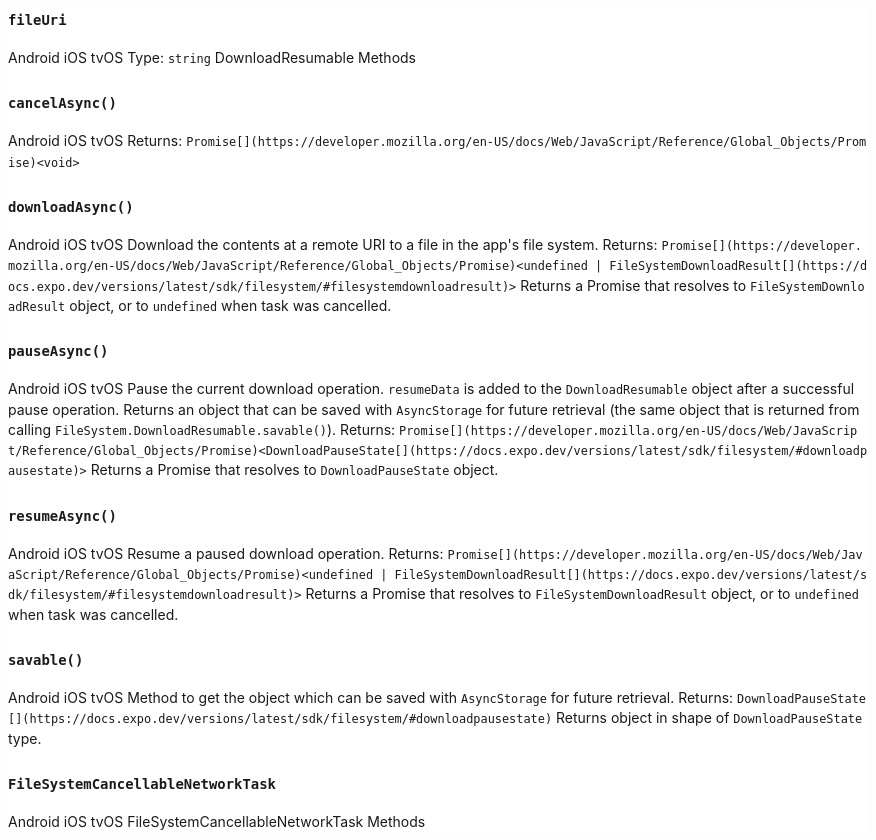 ### `fileUri`
Android
iOS
tvOS
Type: `string`
DownloadResumable Methods
### `cancelAsync()`
Android
iOS
tvOS
Returns:
`Promise[](https://developer.mozilla.org/en-US/docs/Web/JavaScript/Reference/Global_Objects/Promise)<void>`
### `downloadAsync()`
Android
iOS
tvOS
Download the contents at a remote URI to a file in the app's file system.
Returns:
`Promise[](https://developer.mozilla.org/en-US/docs/Web/JavaScript/Reference/Global_Objects/Promise)<undefined | FileSystemDownloadResult[](https://docs.expo.dev/versions/latest/sdk/filesystem/#filesystemdownloadresult)>`
Returns a Promise that resolves to `FileSystemDownloadResult` object, or to `undefined` when task was cancelled.
### `pauseAsync()`
Android
iOS
tvOS
Pause the current download operation. `resumeData` is added to the `DownloadResumable` object after a successful pause operation. Returns an object that can be saved with `AsyncStorage` for future retrieval (the same object that is returned from calling `FileSystem.DownloadResumable.savable()`).
Returns:
`Promise[](https://developer.mozilla.org/en-US/docs/Web/JavaScript/Reference/Global_Objects/Promise)<DownloadPauseState[](https://docs.expo.dev/versions/latest/sdk/filesystem/#downloadpausestate)>`
Returns a Promise that resolves to `DownloadPauseState` object.
### `resumeAsync()`
Android
iOS
tvOS
Resume a paused download operation.
Returns:
`Promise[](https://developer.mozilla.org/en-US/docs/Web/JavaScript/Reference/Global_Objects/Promise)<undefined | FileSystemDownloadResult[](https://docs.expo.dev/versions/latest/sdk/filesystem/#filesystemdownloadresult)>`
Returns a Promise that resolves to `FileSystemDownloadResult` object, or to `undefined` when task was cancelled.
### `savable()`
Android
iOS
tvOS
Method to get the object which can be saved with `AsyncStorage` for future retrieval.
Returns:
`DownloadPauseState[](https://docs.expo.dev/versions/latest/sdk/filesystem/#downloadpausestate)`
Returns object in shape of `DownloadPauseState` type.
### `FileSystemCancellableNetworkTask`
Android
iOS
tvOS
FileSystemCancellableNetworkTask Methods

◇ ◇ ◇ ◇ ◇

What you give back must be the data above, reproduced exactly and free of pictures.

• _Final answer_:
 ### `fileUri`
Android
iOS
tvOS
Type: `string`
DownloadResumable Methods
### `cancelAsync()`
Android
iOS
tvOS
Returns:
`Promise[](https://developer.mozilla.org/en-US/docs/Web/JavaScript/Reference/Global_Objects/Promise)<void>`
### `downloadAsync()`
Android
iOS
tvOS
Download the contents at a remote URI to a file in the app's file system.
Returns:
`Promise[](https://developer.mozilla.org/en-US/docs/Web/JavaScript/Reference/Global_Objects/Promise)<undefined | FileSystemDownloadResult[](https://docs.expo.dev/versions/latest/sdk/filesystem/#filesystemdownloadresult)>`
Returns a Promise that resolves to `FileSystemDownloadResult` object, or to `undefined` when task was cancelled.
### `pauseAsync()`
Android
iOS
tvOS
Pause the current download operation. `resumeData` is added to the `DownloadResumable` object after a successful pause operation. Returns an object that can be saved with `AsyncStorage` for future retrieval (the same object that is returned from calling `FileSystem.DownloadResumable.savable()`).
Returns:
`Promise[](https://developer.mozilla.org/en-US/docs/Web/JavaScript/Reference/Global_Objects/Promise)<DownloadPauseState[](https://docs.expo.dev/versions/latest/sdk/filesystem/#downloadpausestate)>`
Returns a Promise that resolves to `DownloadPauseState` object.
### `resumeAsync()`
Android
iOS
tvOS
Resume a paused download operation.
Returns:
`Promise[](https://developer.mozilla.org/en-US/docs/Web/JavaScript/Reference/Global_Objects/Promise)<undefined | FileSystemDownloadResult[](https://docs.expo.dev/versions/latest/sdk/filesystem/#filesystemdownloadresult)>`
Returns a Promise that resolves to `FileSystemDownloadResult` object, or to `undefined` when task was cancelled.
### `savable()`
Android
iOS
tvOS
Method to get the object which can be saved with `AsyncStorage` for future retrieval.
Returns:
`DownloadPauseState[](https://docs.expo.dev/versions/latest/sdk/filesystem/#downloadpausestate)`
Returns object in shape of `DownloadPauseState` type.
### `FileSystemCancellableNetworkTask`
Android
iOS
tvOS
FileSystemCancellableNetworkTask Methods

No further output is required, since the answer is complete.